Depuis le début de la crise sanitaire, vous avez perdu combien sur votre chiffre d’affaires ?

Je vais dire 50 000 avec les six semaines supplémentaires. Comme c’est notre première année, on ne sait pas trop. Le bar était en pic vers le haut, cela évoluait bien. On perd beaucoup d’argent.

Cette décision du président de la République d’instaurer ce couvre-feu à partir de 21h, vous la trouvez légitime ?

Nous la trouvons injuste. Quand je vois dans les transports, tout le monde est collé, il n’y a pas de distanciation. Les gens doivent être responsables d’eux-mêmes. On dit que les gens de 65 ans et plus sont les plus touchés et doivent faire attention mais les autres aussi. C’est un peu fort quand même car il n’y a pas tant de morts dans le monde entier par rapport au prorata de la grippe. Je ne veux pas nier les choses. Après la covid-19 je l’ai eu, je n’étais pas bien pendant un mois. Je ne vois pas pourquoi il y a un couvre-feu à 21h parce que l’on ferme à cette heure-là, le virus va s’arrêter, là je ne comprends pas. Ils le mettent en place car les lits en réanimation sont blindés. Quand il y a eu la première vague, durant deux mois et demi de confinement, ils savaient qu’il y aurait une deuxième vague. Pourquoi n’ont-ils pas mis en place des choses pour éviter la seconde vague. Des scientifiques spécialisés dans la pandémie disent qu’il n’y a pas de pic au niveau du virus, le problème est que les hôpitaux sont chargés.

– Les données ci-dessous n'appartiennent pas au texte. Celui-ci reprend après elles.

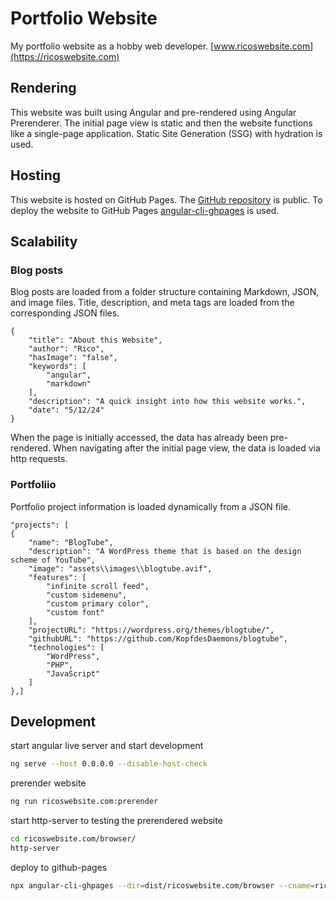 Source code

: # Portfolio Website

My portfolio website as a hobby web developer.
[www.ricoswebsite.com](https://ricoswebsite.com)

## Rendering

This website was built using Angular and pre-rendered using Angular Prerenderer. 
The initial page view is static and then the website functions like a single-page application. 
Static Site Generation (SSG) with hydration is used.

## Hosting

This website is hosted on GitHub Pages.
The [GitHub repository](https://github.com/KopfdesDaemons/ricoswebsite.com) is public.
To deploy the website to GitHub Pages [angular-cli-ghpages](https://github.com/angular-schule/angular-cli-ghpages) is used.

## Scalability

### Blog posts
Blog posts are loaded from a folder structure containing Markdown, JSON, and image files. Title, description, and meta tags are loaded from the corresponding JSON files.

    {
        "title": "About this Website",
        "author": "Rico",
        "hasImage": "false",
        "keywords": [
            "angular",
            "markdown"
        ],
        "description": "A quick insight into how this website works.",
        "date": "5/12/24"
    }

When the page is initially accessed, the data has already been pre-rendered. When navigating after the initial page view, the data is loaded via http requests.

### Portfoliio

Portfolio project information is loaded dynamically from a JSON file.

    "projects": [
    {
        "name": "BlogTube",
        "description": "A WordPress theme that is based on the design scheme of YouTube",
        "image": "assets\\images\\blogtube.avif",
        "features": [
            "infinite scroll feed", 
            "custom sidemenu",
            "custom primary color",
            "custom font"
        ],
        "projectURL": "https://wordpress.org/themes/blogtube/",
        "githubURL": "https://github.com/KopfdesDaemons/blogtube",
        "technologies": [
            "WordPress",
            "PHP",
            "JavaScript"
        ]
    },]

## Development

start angular live server and start development
```bash
ng serve --host 0.0.0.0 --disable-host-check
```
prerender website

```bash
ng run ricoswebsite.com:prerender
```

start http-server to testing the prerendered website

```bash
cd ricoswebsite.com/browser/
http-server
```

deploy to github-pages
```bash
npx angular-cli-ghpages --dir=dist/ricoswebsite.com/browser --cname=ricoswebsite.com
``` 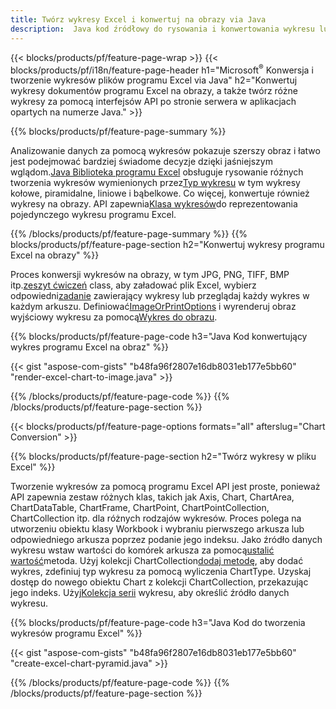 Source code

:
 ```yaml
---
title: Twórz wykresy Excel i konwertuj na obrazy via Java
description:  Java kod źródłowy do rysowania i konwertowania wykresu lub diagramu w programie Excel Microsoft przy użyciu biblioteki Java.
---
```

{{< blocks/products/pf/feature-page-wrap >}}
{{< blocks/products/pf/i18n/feature-page-header h1="Microsoft<sup>&reg;</sup> Konwersja i tworzenie wykresów plików programu Excel via Java" h2="Konwertuj wykresy dokumentów programu Excel na obrazy, a także twórz różne wykresy za pomocą interfejsów API po stronie serwera w aplikacjach opartych na numerze Java." >}}


{{% blocks/products/pf/feature-page-summary %}}

 Analizowanie danych za pomocą wykresów pokazuje szerszy obraz i łatwo jest podejmować bardziej świadome decyzje dzięki jaśniejszym wglądom.[Java Biblioteka programu Excel](/cells/pl/java/) obsługuje rysowanie różnych tworzenia wykresów wymienionych przez[Typ wykresu](https://reference.aspose.com/cells/java/com.aspose.cells/ChartType) w tym wykresy kołowe, piramidalne, liniowe i bąbelkowe. Co więcej, konwertuje również wykresy na obrazy. API zapewnia[Klasa wykresów](https://reference.aspose.com/cells/java/com.aspose.cells/Chart)do reprezentowania pojedynczego wykresu programu Excel.

{{% /blocks/products/pf/feature-page-summary %}}
{{% blocks/products/pf/feature-page-section h2="Konwertuj wykresy programu Excel na obrazy" %}}

 Proces konwersji wykresów na obrazy, w tym JPG, PNG, TIFF, BMP itp.[zeszyt ćwiczeń](https://reference.aspose.com/java/cells/com.aspose.cells/workbook) class, aby załadować plik Excel, wybierz odpowiedni[zadanie](https://reference.aspose.com/cells/java/com.aspose.cells/worksheet) zawierający wykresy lub przeglądaj każdy wykres w każdym arkuszu. Definiować[ImageOrPrintOptions](https://reference.aspose.com/cells/java/com.aspose.cells/ImageOrPrintOptions) i wyrenderuj obraz wyjściowy wykresu za pomocą[Wykres do obrazu](https://reference.aspose.com/cells/java/com.aspose.cells/chart#toImage(java.io.OutputStream,%20com.aspose.cells.ImageOrPrintOptions)).


{{% blocks/products/pf/feature-page-code h3="Java Kod konwertujący wykres programu Excel na obraz" %}}

{{< gist "aspose-com-gists" "b48fa96f2807e16db8031eb177e5bb60" "render-excel-chart-to-image.java" >}}

{{% /blocks/products/pf/feature-page-code %}}
{{% /blocks/products/pf/feature-page-section %}}

{{< blocks/products/pf/feature-page-options formats="all" afterslug="Chart Conversion" >}}


{{% blocks/products/pf/feature-page-section h2="Twórz wykresy w pliku Excel" %}}

 Tworzenie wykresów za pomocą programu Excel API jest proste, ponieważ API zapewnia zestaw różnych klas, takich jak Axis, Chart, ChartArea, ChartDataTable, ChartFrame, ChartPoint, ChartPointCollection, ChartCollection itp. dla różnych rodzajów wykresów. Proces polega na utworzeniu obiektu klasy Workbook i wybraniu pierwszego arkusza lub odpowiedniego arkusza poprzez podanie jego indeksu. Jako źródło danych wykresu wstaw wartości do komórek arkusza za pomocą[ustalić wartość](https://reference.aspose.com/cells/java/com.aspose.cells/cell#Value)metoda. Użyj kolekcji ChartCollection[dodaj metodę](https://reference.aspose.com/cells/java/com.aspose.cells/chartcollection#add(int,%20int,%20int,%20int,%20int) ), aby dodać wykres, zdefiniuj typ wykresu za pomocą wyliczenia ChartType. Uzyskaj dostęp do nowego obiektu Chart z kolekcji ChartCollection, przekazując jego indeks. Użyj[Kolekcja serii](https://reference.aspose.com/cells/java/com.aspose.cells/SeriesCollection) wykresu, aby określić źródło danych wykresu.

{{% blocks/products/pf/feature-page-code h3="Java Kod do tworzenia wykresów programu Excel" %}}

{{< gist "aspose-com-gists" "b48fa96f2807e16db8031eb177e5bb60" "create-excel-chart-pyramid.java" >}}

{{% /blocks/products/pf/feature-page-code %}}
{{% /blocks/products/pf/feature-page-section %}}
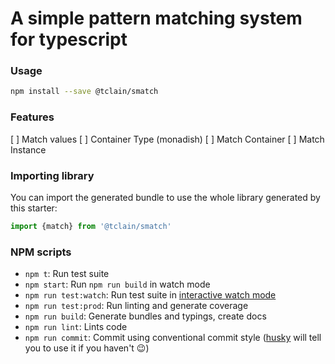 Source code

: # A simple pattern matching system for typescript

### Usage

```bash
npm install --save @tclain/smatch
```


### Features

 [ ] Match values
 [ ] Container Type (monadish)
 [ ] Match Container
 [ ] Match Instance

### Importing library

You can import the generated bundle to use the whole library generated by this starter:

```javascript
import {match} from '@tclain/smatch'
```

### NPM scripts

 - `npm t`: Run test suite
 - `npm start`: Run `npm run build` in watch mode
 - `npm run test:watch`: Run test suite in [interactive watch mode](http://facebook.github.io/jest/docs/cli.html#watch)
 - `npm run test:prod`: Run linting and generate coverage
 - `npm run build`: Generate bundles and typings, create docs
 - `npm run lint`: Lints code
 - `npm run commit`: Commit using conventional commit style ([husky](https://github.com/typicode/husky) will tell you to use it if you haven't :wink:)

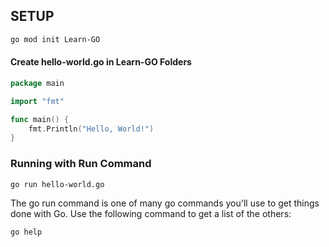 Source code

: ## SETUP

```bash
go mod init Learn-GO
```

#### Create hello-world.go in Learn-GO Folders

```go
package main

import "fmt"

func main() {
    fmt.Println("Hello, World!")
}
```

### Running with **Run Command**

```bash
go run hello-world.go
```

The go run command is one of many go commands you'll use to get things done with Go. Use the following command to get a list of the others:

```bash
go help
```

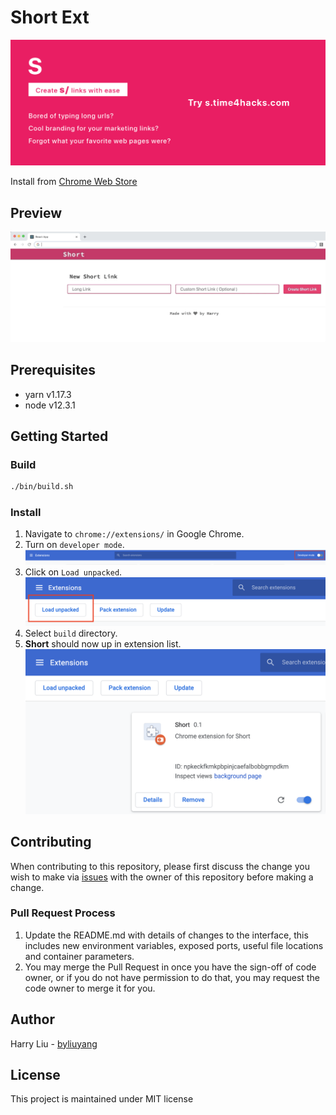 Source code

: # Short Ext
![](promo/marquee.png)

Install from [Chrome Web Store](https://s.time4hacks.com/r/ext)

## Preview
![](doc/usage.gif)

## Prerequisites
- yarn v1.17.3
- node v12.3.1

## Getting Started
### Build
```bash
./bin/build.sh
```

### Install
1. Navigate to `chrome://extensions/` in Google Chrome.
2. Turn on `developer mode`.
![](doc/screenshot/developer-mode.png)
3. Click on `Load unpacked`.
![](doc/screenshot/load-unpacked.png)
4. Select `build` directory.
5. **Short** should now up in extension list.
![](doc/screenshot/extension.png)

## Contributing
When contributing to this repository, please first discuss the change you wish to make via [issues](https://github.com/byliuyang/short-ext/issues) with the owner of this repository before making a change.

### Pull Request Process
1. Update the README.md with details of changes to the interface, this includes new environment 
   variables, exposed ports, useful file locations and container parameters.
2. You may merge the Pull Request in once you have the sign-off of code owner, or if you 
   do not have permission to do that, you may request the code owner to merge it for you.

## Author
Harry Liu - [byliuyang](https://github.com/byliuyang)

## License
This project is maintained under MIT license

Vous prenez un véritable coup sur la tête là.

Il n’y a pas que nous. Les taxis ne bossent plus. Les artistes aussi. J’étais musicien pendant quinze ans avant d’ouvrir le bar et si j’avais continué cela aurait été très compliqué car je ne vivais que de cela. Pour le coup c’est compliqué pour le bar aussi. Heureusement on a un toit avec une situation un peu sécurisée. Depuis que le bar est ouvert avec mon associé, nous n’avons pas pris un mois de salaire. Je veux bien tirer sur la corde mais là c’est abusé. Le projet d’évoluer avec le bar, d’acheter une maison, du coup cela retarde tout. Il y a pire que moi.

Vous disiez plus tôt dans l’interview que vous étiez en plein pic ascendant, cela vient vous rendre la tâche plus dure encore

C’est très compliqué, on ne sait pas où l’on va. On a plein de projets avec ce bar. On a plein d’idées. Nous avions une très grosse soirée qui s’annonçait le 31 octobre pour Halloween avec une très belle décoration, un DJ. C’est mort on ne peut rien faire.

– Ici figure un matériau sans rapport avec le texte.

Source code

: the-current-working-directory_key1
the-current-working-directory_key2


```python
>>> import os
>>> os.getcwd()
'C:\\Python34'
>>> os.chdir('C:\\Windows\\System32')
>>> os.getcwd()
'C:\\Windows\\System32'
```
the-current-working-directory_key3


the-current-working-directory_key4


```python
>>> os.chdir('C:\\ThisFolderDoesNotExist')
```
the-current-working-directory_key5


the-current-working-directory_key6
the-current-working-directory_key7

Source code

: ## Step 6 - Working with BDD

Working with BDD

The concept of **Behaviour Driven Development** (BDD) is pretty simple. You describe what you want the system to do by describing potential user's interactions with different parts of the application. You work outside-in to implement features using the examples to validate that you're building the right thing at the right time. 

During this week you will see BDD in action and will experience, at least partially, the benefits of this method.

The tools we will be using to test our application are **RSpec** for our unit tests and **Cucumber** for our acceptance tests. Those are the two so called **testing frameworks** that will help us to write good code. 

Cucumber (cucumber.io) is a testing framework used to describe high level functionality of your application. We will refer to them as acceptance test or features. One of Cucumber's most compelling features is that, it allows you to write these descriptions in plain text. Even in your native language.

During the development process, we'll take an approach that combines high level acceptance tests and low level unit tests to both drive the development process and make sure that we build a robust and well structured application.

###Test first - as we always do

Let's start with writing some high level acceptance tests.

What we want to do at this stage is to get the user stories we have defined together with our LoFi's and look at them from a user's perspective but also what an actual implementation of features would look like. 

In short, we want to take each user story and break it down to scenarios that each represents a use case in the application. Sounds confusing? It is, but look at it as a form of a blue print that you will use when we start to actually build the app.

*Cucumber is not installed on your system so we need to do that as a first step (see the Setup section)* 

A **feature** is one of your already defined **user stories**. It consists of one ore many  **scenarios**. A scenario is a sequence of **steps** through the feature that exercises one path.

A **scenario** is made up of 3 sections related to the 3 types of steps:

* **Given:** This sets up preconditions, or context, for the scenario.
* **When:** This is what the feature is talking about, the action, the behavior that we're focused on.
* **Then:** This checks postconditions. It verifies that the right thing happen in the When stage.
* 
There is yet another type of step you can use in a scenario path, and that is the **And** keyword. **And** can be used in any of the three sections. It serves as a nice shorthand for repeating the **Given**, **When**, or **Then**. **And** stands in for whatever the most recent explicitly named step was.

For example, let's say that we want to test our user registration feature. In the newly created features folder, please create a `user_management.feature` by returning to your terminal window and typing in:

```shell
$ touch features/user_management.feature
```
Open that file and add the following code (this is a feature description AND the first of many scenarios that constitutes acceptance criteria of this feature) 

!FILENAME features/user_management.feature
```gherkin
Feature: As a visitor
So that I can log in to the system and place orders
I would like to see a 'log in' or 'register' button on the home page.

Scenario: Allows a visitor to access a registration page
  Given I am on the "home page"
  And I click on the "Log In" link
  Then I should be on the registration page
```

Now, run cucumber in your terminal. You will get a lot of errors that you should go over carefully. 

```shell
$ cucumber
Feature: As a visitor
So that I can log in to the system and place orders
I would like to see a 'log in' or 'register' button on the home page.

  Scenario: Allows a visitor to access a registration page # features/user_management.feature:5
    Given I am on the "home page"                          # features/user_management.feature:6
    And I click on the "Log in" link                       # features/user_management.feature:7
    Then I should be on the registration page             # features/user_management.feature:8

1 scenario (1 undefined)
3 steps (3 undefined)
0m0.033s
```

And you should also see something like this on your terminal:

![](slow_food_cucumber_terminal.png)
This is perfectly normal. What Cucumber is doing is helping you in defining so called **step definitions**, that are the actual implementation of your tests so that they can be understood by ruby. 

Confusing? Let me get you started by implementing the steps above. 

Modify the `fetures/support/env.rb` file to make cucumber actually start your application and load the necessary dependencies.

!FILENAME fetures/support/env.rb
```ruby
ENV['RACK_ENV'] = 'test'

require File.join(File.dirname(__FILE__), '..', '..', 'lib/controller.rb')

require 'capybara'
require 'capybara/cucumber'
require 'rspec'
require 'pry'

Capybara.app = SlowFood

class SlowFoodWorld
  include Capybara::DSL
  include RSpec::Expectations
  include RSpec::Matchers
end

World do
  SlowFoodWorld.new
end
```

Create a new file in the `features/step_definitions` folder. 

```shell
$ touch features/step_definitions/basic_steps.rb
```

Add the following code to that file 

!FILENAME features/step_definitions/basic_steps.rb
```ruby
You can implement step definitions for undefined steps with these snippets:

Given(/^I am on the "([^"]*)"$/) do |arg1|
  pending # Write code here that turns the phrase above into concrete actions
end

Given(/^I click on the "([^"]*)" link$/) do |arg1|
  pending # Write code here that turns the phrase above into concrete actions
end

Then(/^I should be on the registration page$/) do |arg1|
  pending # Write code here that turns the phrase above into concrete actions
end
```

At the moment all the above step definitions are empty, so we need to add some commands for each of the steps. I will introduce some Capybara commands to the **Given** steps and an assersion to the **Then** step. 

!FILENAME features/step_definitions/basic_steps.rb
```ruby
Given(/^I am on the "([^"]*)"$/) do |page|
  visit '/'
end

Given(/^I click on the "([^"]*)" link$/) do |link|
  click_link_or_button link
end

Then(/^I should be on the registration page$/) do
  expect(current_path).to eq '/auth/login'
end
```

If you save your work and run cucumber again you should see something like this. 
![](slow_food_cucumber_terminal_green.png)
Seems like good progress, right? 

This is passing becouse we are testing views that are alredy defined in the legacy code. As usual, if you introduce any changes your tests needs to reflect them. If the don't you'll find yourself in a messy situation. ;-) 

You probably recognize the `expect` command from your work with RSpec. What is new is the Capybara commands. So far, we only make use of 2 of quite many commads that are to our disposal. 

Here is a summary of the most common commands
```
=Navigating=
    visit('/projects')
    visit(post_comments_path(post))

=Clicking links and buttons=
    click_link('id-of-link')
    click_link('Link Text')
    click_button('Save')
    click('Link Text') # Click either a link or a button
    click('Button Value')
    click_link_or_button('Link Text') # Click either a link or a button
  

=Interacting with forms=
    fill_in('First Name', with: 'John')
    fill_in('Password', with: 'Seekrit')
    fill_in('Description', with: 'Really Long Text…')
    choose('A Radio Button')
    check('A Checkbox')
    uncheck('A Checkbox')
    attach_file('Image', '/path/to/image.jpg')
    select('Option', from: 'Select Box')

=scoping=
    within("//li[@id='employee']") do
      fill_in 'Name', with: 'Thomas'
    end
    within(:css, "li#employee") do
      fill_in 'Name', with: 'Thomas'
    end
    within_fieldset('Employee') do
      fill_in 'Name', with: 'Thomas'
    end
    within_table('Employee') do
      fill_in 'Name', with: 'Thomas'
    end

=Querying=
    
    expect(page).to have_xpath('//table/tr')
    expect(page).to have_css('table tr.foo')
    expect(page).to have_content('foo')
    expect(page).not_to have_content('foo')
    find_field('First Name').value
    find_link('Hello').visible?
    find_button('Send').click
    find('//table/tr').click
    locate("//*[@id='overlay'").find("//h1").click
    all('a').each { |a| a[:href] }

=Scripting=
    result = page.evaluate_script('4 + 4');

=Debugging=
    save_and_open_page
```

Comment voyez-vous la suite pour l’Alto ?

Nous sommes partis pour subir tout cela. Ce virus ne va pas s’arrêter demain, il va falloir vraiment vivre avec, mais on ne va pas pouvoir nous faire fermer tous les trois mois. A un moment si cela continue comme ça, cela va péter dans pas longtemps : barmans, cafetiers, restaurateurs ne vont pas se laisser faire. En France, ils sont en train de faire couler toutes les petites structures. Ils ne veulent plus de juste milieu, juste des pauvres ou des riches.

Comment réagissent vos clients ?

Hier soir on s’est fait éclater, ils ont tous débarqués, on a fait un très beau chiffre. Les gens sont derrière nous, ils aiment leur bar, le concept et finalement les patrons, ils viennent pour nous. On sent qu’il y a des gens derrière nous. C’est aussi pour cela que l’on ne lâche pas. On va remonter la pente, c’est compliqué mais on va y arriver. Ils sont dégoûtés, ils sont obligés de subir. Des salariés, des chefs d’entreprises, dont la situation est compliquée pour eux aussi sont venus hier. Je pense que tout ce qui est théâtres, bars, cinémas on enlève ça dans la vie, on en a besoin.